Exercise directions: If a line in the records below contains the word "small", return that line.

Information:
════
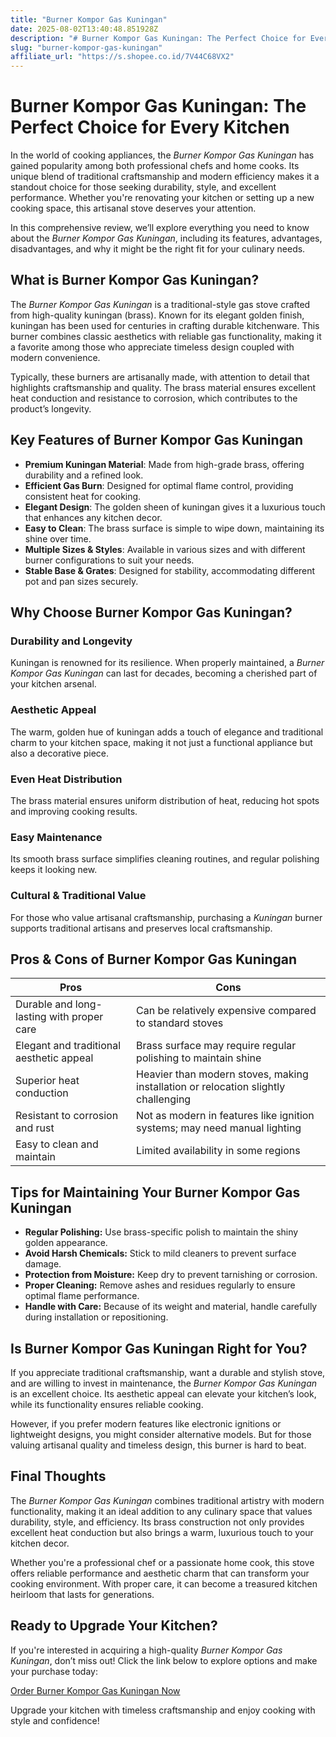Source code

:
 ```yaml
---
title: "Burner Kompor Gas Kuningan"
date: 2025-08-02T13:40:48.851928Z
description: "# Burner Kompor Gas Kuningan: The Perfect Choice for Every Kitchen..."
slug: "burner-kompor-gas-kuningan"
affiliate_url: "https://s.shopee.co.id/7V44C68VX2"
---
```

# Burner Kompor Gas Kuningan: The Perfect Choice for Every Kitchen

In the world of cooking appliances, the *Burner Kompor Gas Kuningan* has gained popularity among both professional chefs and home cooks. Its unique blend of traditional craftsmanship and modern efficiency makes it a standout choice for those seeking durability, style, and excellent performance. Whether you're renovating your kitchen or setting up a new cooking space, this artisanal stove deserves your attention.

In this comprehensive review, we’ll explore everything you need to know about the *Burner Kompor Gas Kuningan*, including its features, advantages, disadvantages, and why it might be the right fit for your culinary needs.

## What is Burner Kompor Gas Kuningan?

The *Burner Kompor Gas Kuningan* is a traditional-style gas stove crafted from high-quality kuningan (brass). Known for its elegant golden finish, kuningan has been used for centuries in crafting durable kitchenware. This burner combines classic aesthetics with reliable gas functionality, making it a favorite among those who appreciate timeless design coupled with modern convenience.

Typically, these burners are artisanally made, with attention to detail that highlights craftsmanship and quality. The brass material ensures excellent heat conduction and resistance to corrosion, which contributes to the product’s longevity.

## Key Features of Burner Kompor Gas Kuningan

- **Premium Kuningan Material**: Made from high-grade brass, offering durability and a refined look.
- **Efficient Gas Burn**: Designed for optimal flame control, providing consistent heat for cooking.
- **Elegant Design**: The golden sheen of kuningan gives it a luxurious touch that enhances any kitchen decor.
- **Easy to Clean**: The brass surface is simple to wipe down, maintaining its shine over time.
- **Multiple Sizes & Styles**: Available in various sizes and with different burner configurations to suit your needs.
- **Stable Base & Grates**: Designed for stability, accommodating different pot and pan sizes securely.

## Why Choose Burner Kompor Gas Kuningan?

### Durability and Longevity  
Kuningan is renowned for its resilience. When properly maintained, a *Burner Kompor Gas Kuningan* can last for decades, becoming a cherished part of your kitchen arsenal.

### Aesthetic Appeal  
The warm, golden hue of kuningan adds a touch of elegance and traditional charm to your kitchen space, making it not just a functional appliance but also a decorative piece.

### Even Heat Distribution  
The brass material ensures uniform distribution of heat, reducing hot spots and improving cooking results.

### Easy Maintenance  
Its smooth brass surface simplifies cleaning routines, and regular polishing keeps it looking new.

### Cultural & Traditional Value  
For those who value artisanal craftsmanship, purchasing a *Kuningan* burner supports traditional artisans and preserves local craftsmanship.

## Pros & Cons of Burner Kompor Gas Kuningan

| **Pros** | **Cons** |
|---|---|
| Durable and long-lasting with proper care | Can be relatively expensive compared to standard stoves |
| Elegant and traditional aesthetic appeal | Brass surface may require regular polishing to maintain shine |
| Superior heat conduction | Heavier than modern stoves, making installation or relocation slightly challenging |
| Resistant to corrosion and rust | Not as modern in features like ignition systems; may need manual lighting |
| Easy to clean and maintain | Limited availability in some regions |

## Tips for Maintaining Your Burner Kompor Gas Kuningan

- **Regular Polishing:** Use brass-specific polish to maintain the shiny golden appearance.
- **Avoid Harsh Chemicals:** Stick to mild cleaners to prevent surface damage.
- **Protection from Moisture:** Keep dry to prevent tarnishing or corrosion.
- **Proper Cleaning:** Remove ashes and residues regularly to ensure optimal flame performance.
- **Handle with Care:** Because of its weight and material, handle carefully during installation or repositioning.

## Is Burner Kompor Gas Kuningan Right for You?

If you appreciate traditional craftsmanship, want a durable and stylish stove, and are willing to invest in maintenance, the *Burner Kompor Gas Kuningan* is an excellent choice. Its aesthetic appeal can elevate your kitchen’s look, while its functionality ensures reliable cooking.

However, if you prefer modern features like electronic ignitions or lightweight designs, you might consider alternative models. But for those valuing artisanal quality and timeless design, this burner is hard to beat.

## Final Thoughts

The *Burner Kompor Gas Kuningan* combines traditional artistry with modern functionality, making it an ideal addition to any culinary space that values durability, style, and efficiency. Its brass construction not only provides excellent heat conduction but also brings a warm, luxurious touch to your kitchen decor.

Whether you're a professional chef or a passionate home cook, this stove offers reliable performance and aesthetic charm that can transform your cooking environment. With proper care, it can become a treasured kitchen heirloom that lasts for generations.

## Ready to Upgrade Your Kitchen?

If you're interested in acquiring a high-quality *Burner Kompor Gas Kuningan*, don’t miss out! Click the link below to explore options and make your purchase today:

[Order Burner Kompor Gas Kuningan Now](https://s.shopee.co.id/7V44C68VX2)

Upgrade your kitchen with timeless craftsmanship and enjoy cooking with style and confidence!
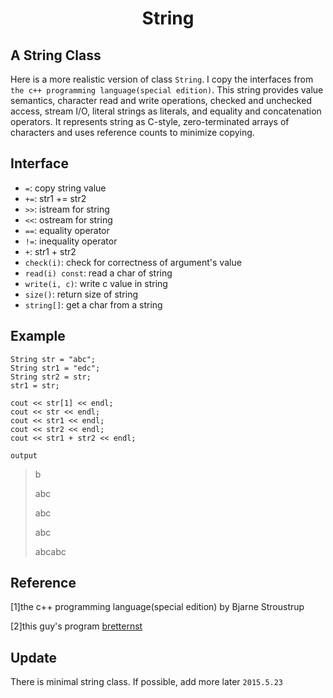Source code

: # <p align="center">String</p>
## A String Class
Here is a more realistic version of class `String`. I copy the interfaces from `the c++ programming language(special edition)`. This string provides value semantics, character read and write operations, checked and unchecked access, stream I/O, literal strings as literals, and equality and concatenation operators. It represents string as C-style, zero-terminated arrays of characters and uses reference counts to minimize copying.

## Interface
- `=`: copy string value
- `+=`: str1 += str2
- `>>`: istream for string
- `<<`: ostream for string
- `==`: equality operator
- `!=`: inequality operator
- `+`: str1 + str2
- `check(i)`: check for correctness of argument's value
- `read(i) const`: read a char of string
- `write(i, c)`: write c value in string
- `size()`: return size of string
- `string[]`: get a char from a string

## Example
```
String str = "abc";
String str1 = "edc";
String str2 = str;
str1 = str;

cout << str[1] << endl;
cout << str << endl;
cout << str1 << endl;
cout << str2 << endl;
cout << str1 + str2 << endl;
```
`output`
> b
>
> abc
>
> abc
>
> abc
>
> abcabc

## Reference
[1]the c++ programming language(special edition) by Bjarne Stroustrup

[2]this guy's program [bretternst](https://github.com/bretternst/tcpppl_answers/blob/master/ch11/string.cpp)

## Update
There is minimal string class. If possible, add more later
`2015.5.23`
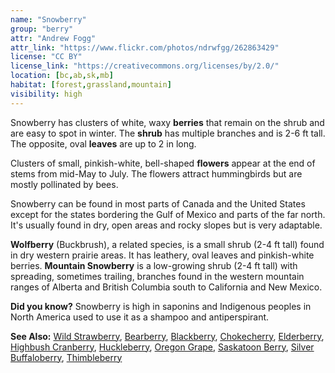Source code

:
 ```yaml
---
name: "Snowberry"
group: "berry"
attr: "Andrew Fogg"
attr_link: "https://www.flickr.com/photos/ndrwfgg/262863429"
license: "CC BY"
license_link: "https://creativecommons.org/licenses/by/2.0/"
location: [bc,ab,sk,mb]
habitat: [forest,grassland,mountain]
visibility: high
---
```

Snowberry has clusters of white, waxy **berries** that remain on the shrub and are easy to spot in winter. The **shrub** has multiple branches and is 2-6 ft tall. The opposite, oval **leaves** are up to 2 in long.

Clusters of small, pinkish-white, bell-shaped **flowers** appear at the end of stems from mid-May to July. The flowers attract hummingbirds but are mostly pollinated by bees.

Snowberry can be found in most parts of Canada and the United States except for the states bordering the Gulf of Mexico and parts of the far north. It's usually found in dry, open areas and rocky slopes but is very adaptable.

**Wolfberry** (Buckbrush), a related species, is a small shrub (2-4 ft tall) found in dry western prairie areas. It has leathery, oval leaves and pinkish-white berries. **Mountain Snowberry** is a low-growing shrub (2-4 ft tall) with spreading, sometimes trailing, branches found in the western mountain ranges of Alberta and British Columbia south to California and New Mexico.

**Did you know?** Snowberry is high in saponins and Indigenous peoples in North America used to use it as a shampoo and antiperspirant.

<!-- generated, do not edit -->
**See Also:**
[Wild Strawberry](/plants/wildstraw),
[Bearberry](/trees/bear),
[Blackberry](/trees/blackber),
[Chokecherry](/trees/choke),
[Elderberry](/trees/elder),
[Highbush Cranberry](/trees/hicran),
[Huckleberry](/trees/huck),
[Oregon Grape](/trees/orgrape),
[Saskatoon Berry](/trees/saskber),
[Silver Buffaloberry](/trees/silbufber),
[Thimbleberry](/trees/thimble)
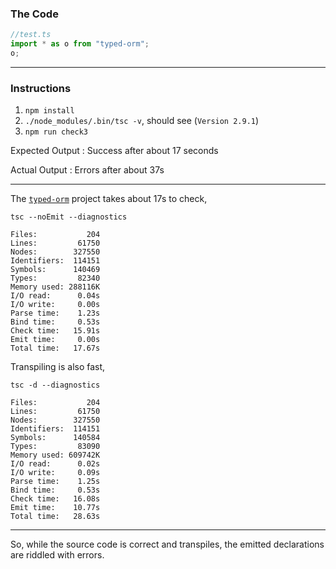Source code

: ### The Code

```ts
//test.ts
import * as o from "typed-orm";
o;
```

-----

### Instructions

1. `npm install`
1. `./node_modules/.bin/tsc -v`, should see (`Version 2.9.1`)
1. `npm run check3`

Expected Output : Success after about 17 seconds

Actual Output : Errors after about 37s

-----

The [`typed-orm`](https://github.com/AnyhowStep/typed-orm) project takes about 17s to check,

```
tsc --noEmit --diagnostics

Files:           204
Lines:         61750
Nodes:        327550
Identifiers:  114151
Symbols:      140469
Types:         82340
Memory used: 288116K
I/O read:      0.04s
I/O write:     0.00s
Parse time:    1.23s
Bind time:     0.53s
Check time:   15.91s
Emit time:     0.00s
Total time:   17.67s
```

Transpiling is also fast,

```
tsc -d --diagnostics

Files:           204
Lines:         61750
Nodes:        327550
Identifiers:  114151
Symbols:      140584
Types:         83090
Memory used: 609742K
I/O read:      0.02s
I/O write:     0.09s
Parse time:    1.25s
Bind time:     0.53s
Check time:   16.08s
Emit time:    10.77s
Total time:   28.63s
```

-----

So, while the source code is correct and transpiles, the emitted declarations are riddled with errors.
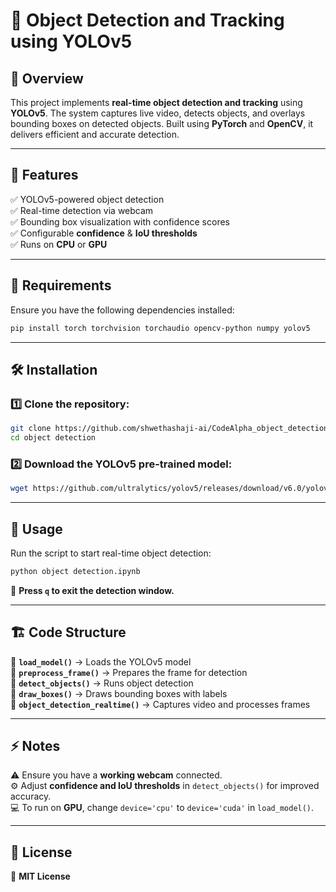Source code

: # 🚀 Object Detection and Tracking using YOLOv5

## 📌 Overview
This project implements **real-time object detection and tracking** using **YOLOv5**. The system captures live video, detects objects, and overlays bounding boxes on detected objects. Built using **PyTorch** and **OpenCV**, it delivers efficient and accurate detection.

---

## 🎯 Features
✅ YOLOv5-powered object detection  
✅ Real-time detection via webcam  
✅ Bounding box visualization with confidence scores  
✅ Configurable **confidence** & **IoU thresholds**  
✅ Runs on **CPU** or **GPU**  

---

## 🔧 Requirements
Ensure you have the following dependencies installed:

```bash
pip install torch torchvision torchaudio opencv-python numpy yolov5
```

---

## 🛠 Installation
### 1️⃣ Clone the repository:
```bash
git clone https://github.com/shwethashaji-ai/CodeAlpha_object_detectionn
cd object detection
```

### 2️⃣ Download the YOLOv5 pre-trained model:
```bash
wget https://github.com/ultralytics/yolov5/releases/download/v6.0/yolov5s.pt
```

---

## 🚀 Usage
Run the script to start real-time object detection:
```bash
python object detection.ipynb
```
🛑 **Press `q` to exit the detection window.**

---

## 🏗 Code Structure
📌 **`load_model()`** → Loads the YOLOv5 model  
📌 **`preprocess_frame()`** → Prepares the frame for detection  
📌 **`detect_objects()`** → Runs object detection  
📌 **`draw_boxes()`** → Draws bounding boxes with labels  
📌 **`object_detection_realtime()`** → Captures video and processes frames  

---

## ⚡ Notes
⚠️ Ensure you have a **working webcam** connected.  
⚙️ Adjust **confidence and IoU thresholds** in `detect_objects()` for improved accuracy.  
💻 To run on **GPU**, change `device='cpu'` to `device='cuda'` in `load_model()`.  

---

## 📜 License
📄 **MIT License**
════
Written solution:
Clusters of small, pinkish-white, bell-shaped **flowers** appear at the end of stems from mid-May to July. The flowers attract hummingbirds but are mostly pollinated by bees.
**Wolfberry** (Buckbrush), a related species, is a small shrub (2-4 ft tall) found in dry western prairie areas. It has leathery, oval leaves and pinkish-white berries. **Mountain Snowberry** is a low-growing shrub (2-4 ft tall) with spreading, sometimes trailing, branches found in the western mountain ranges of Alberta and British Columbia south to California and New Mexico.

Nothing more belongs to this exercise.